## Records excerpted from a collection
┏━━

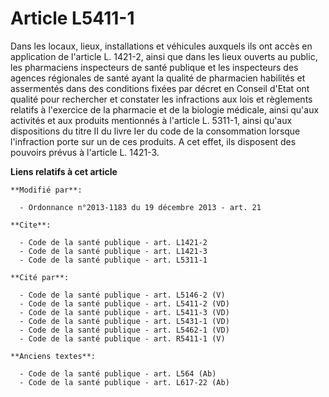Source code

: # Article L5411-1

Dans les locaux, lieux, installations et véhicules auxquels ils ont accès en application de l'article L. 1421-2, ainsi que
dans les lieux ouverts au public, les pharmaciens inspecteurs de santé publique et les inspecteurs des agences régionales de
santé ayant la qualité de pharmacien habilités et assermentés dans des conditions fixées par décret en Conseil d'Etat ont
qualité pour rechercher et constater les infractions aux lois et règlements relatifs à l'exercice de la pharmacie et de la
biologie médicale, ainsi qu'aux activités et aux produits mentionnés à l'article L. 5311-1, ainsi qu'aux dispositions du
titre II du livre Ier du code de la consommation lorsque l'infraction porte sur un de ces produits. A cet effet, ils
disposent des pouvoirs prévus à l'article L. 1421-3.

**Liens relatifs à cet article**

	**Modifié par**:

	  - Ordonnance n°2013-1183 du 19 décembre 2013 - art. 21

	**Cite**:

	  - Code de la santé publique - art. L1421-2
	  - Code de la santé publique - art. L1421-3
	  - Code de la santé publique - art. L5311-1

	**Cité par**:

	  - Code de la santé publique - art. L5146-2 (V)
	  - Code de la santé publique - art. L5411-2 (VD)
	  - Code de la santé publique - art. L5411-3 (VD)
	  - Code de la santé publique - art. L5431-1 (VD)
	  - Code de la santé publique - art. L5462-1 (VD)
	  - Code de la santé publique - art. R5411-1 (V)

	**Anciens textes**:

	  - Code de la santé publique - art. L564 (Ab)
	  - Code de la santé publique - art. L617-22 (Ab)
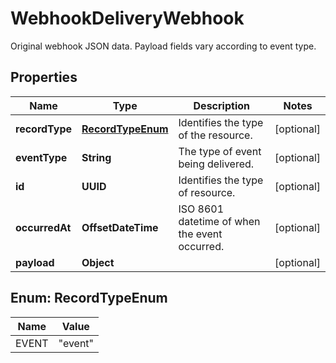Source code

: 

# WebhookDeliveryWebhook

Original webhook JSON data. Payload fields vary according to event type.

## Properties

| Name | Type | Description | Notes |
|------------ | ------------- | ------------- | -------------|
|**recordType** | [**RecordTypeEnum**](#RecordTypeEnum) | Identifies the type of the resource. |  [optional] |
|**eventType** | **String** | The type of event being delivered. |  [optional] |
|**id** | **UUID** | Identifies the type of resource. |  [optional] |
|**occurredAt** | **OffsetDateTime** | ISO 8601 datetime of when the event occurred. |  [optional] |
|**payload** | **Object** |  |  [optional] |



## Enum: RecordTypeEnum

| Name | Value |
|---- | -----|
| EVENT | &quot;event&quot; |



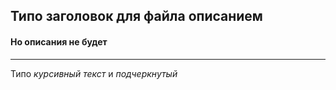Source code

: ## Типо заголовок для файла  описанием

#### Но описания не будет

---

Типо *курсивный текст* и _подчеркнутый_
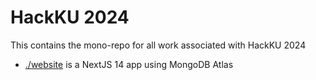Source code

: # HackKU 2024

This contains the mono-repo for all work associated with HackKU 2024

- [./website](./website/) is a NextJS 14 app using MongoDB Atlas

┗━━

## TASK BRIEF
All lines in the records above that contain "optional" are to be reported.

## ANSWER BELOW
|**recordType** | [**RecordTypeEnum**](#RecordTypeEnum) | Identifies the type of the resource. |  [optional] |
|**eventType** | **String** | The type of event being delivered. |  [optional] |
|**id** | **UUID** | Identifies the type of resource. |  [optional] |
|**occurredAt** | **OffsetDateTime** | ISO 8601 datetime of when the event occurred. |  [optional] |
|**payload** | **Object** |  |  [optional] |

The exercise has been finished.